(Reuters) -The U.S. economy does not look like it is in recession despite weaker-than-expected jobs data, but Federal Reserve policymakers need to carefully monitor changes in the environment to avoid being too restrictive with interest rates, Chicago Fed Bank President Austan Goolsbee said on Monday.
“You only want to be that restrictive if you think there’s fear of overheating,” Goolsbee said in an interview with broadcaster CNBC. “These data, to me, do not look like overheating.”
Goolsbee also cautioned against taking too much signal from a global stock market selloff that accelerated on Monday, amid fears the U.S. central bank has waited too long to begin cutting interest rates.
“The law doesn’t say anything about the stock market, it’s about the employment and it’s about price stability,” he said.
Nonetheless, officials need to be aware of the possibility that the move in markets is signaling a change in the economy’s direction.
“If the market moves give us an indication over a long arc that we’re looking at a deceleration of growth, then we should react to that.”
Stocks were sharply lower in early trading on Wall Street, with their recent slide accelerating on Monday after suffered its biggest drop since 1987.
U.S. Treasury yields, meanwhile, plunged as bond prices shot higher in a safe-haven bid, and the U.S. yield curve normalized from inversion for the first time in more than two years with yields on two-year notes dropping below those for 10-year securities.
The dollar weakened to near its lowest levels of the year against a basket of major trading partner currencies.
The Fed kept its benchmark interest rate unchanged last Wednesday in its current 5.25%-5.50% range and signaled that it was on course to begin cutting rates in September, but that decision was followed by worrying signs that the labor market might already have turned.
The number of Americans filing new applications for unemployment benefits increased to an 11-month high while job gains markedly slowed in July and the unemployment rate rose to 4.3%.
It has cast doubt on Fed Chair Jerome Powell’s assertion directly after the latest policy meeting that the labor market appeared to be normalizing gradually, which would allow the central bank to take a bit more time before cutting rates to ensure inflation was fully quelled.

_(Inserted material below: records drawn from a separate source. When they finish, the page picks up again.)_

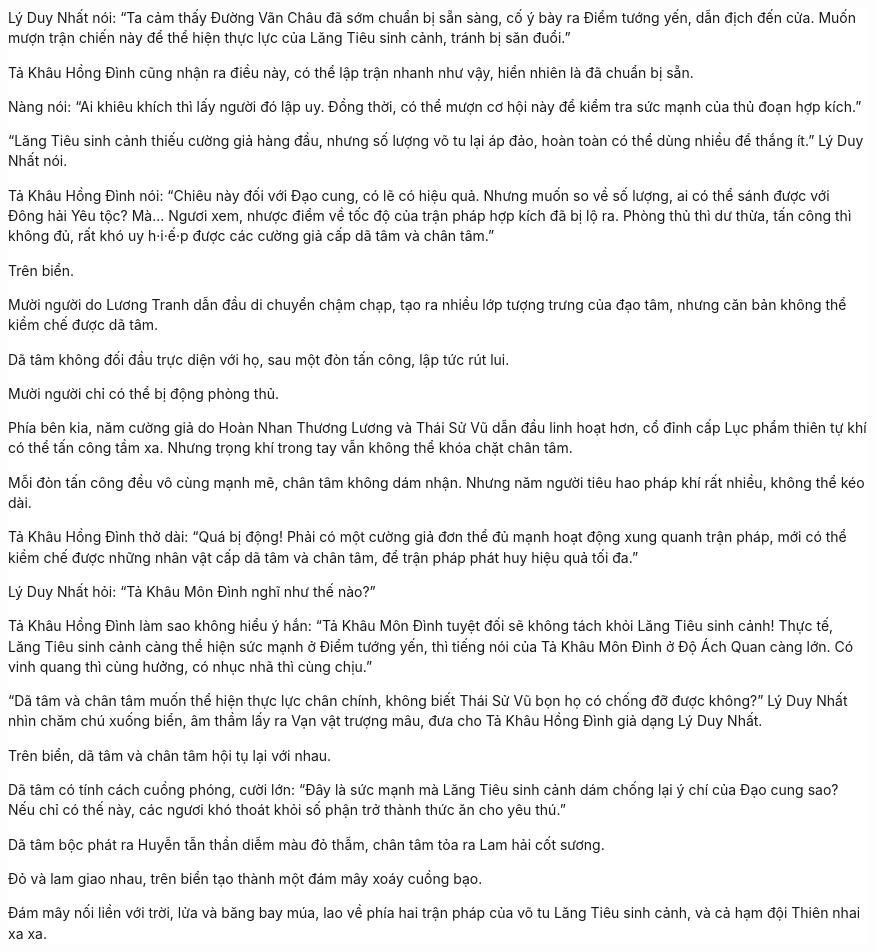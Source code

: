Lý Duy Nhất nói: “Ta cảm thấy Đường Vãn Châu đã sớm chuẩn bị sẵn sàng, cố ý bày ra Điểm tướng yến, dẫn địch đến cửa. Muốn mượn trận chiến này để thể hiện thực lực của Lăng Tiêu sinh cảnh, tránh bị săn đuổi.”

Tả Khâu Hồng Đình cũng nhận ra điều này, có thể lập trận nhanh như vậy, hiển nhiên là đã chuẩn bị sẵn.

Nàng nói: “Ai khiêu khích thì lấy người đó lập uy. Đồng thời, có thể mượn cơ hội này để kiểm tra sức mạnh của thủ đoạn hợp kích.”

“Lăng Tiêu sinh cảnh thiếu cường giả hàng đầu, nhưng số lượng võ tu lại áp đảo, hoàn toàn có thể dùng nhiều để thắng ít.” Lý Duy Nhất nói.

Tả Khâu Hồng Đình nói: “Chiêu này đối với Đạo cung, có lẽ có hiệu quả. Nhưng muốn so về số lượng, ai có thể sánh được với Đông hải Yêu tộc? Mà... Ngươi xem, nhược điểm về tốc độ của trận pháp hợp kích đã bị lộ ra. Phòng thủ thì dư thừa, tấn công thì không đủ, rất khó uy h·i·ế·p được các cường giả cấp dã tâm và chân tâm.”

Trên biển.

Mười người do Lương Tranh dẫn đầu di chuyển chậm chạp, tạo ra nhiều lớp tượng trưng của đạo tâm, nhưng căn bản không thể kiềm chế được dã tâm.

Dã tâm không đối đầu trực diện với họ, sau một đòn tấn công, lập tức rút lui.

Mười người chỉ có thể bị động phòng thủ.

Phía bên kia, năm cường giả do Hoàn Nhan Thương Lương và Thái Sử Vũ dẫn đầu linh hoạt hơn, cổ đỉnh cấp Lục phẩm thiên tự khí có thể tấn công tầm xa. Nhưng trọng khí trong tay vẫn không thể khóa chặt chân tâm.

Mỗi đòn tấn công đều vô cùng mạnh mẽ, chân tâm không dám nhận. Nhưng năm người tiêu hao pháp khí rất nhiều, không thể kéo dài.

Tả Khâu Hồng Đình thở dài: “Quá bị động! Phải có một cường giả đơn thể đủ mạnh hoạt động xung quanh trận pháp, mới có thể kiềm chế được những nhân vật cấp dã tâm và chân tâm, để trận pháp phát huy hiệu quả tối đa.”

Lý Duy Nhất hỏi: “Tả Khâu Môn Đình nghĩ như thế nào?”

Tả Khâu Hồng Đình làm sao không hiểu ý hắn: “Tả Khâu Môn Đình tuyệt đối sẽ không tách khỏi Lăng Tiêu sinh cảnh! Thực tế, Lăng Tiêu sinh cảnh càng thể hiện sức mạnh ở Điểm tướng yến, thì tiếng nói của Tả Khâu Môn Đình ở Độ Ách Quan càng lớn. Có vinh quang thì cùng hưởng, có nhục nhã thì cùng chịu.”

“Dã tâm và chân tâm muốn thể hiện thực lực chân chính, không biết Thái Sử Vũ bọn họ có chống đỡ được không?” Lý Duy Nhất nhìn chăm chú xuống biển, âm thầm lấy ra Vạn vật trượng mâu, đưa cho Tả Khâu Hồng Đình giả dạng Lý Duy Nhất.

Trên biển, dã tâm và chân tâm hội tụ lại với nhau.

Dã tâm có tính cách cuồng phóng, cười lớn: “Đây là sức mạnh mà Lăng Tiêu sinh cảnh dám chống lại ý chí của Đạo cung sao? Nếu chỉ có thế này, các ngươi khó thoát khỏi số phận trở thành thức ăn cho yêu thú.”

Dã tâm bộc phát ra Huyễn tẫn thần diễm màu đỏ thẫm, chân tâm tỏa ra Lam hải cốt sương.

Đỏ và lam giao nhau, trên biển tạo thành một đám mây xoáy cuồng bạo.

Đám mây nối liền với trời, lửa và băng bay múa, lao về phía hai trận pháp của võ tu Lăng Tiêu sinh cảnh, và cả hạm đội Thiên nhai xa xa.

Instead, economists and traders honed in on Powell’s other comments that the Fed would respond if there was an unexpected deterioration in the labor market.
Investors in contracts tied to the Fed’s policy rate currently put about an 90% probability that the Fed will now deliver a half-percentage-point rate cut at its Sept. 17-18 meeting, and maintained bets that the policy rate will end 2024 in the 4.00%-4.25% range.
“The Fed’s response will be determined by two factors: the extent to which downside risks to the real economy materialize, and whether the sharp sell-off in financial markets causes something to break,” said Neil Shearing, group chief economist at Capital Economics.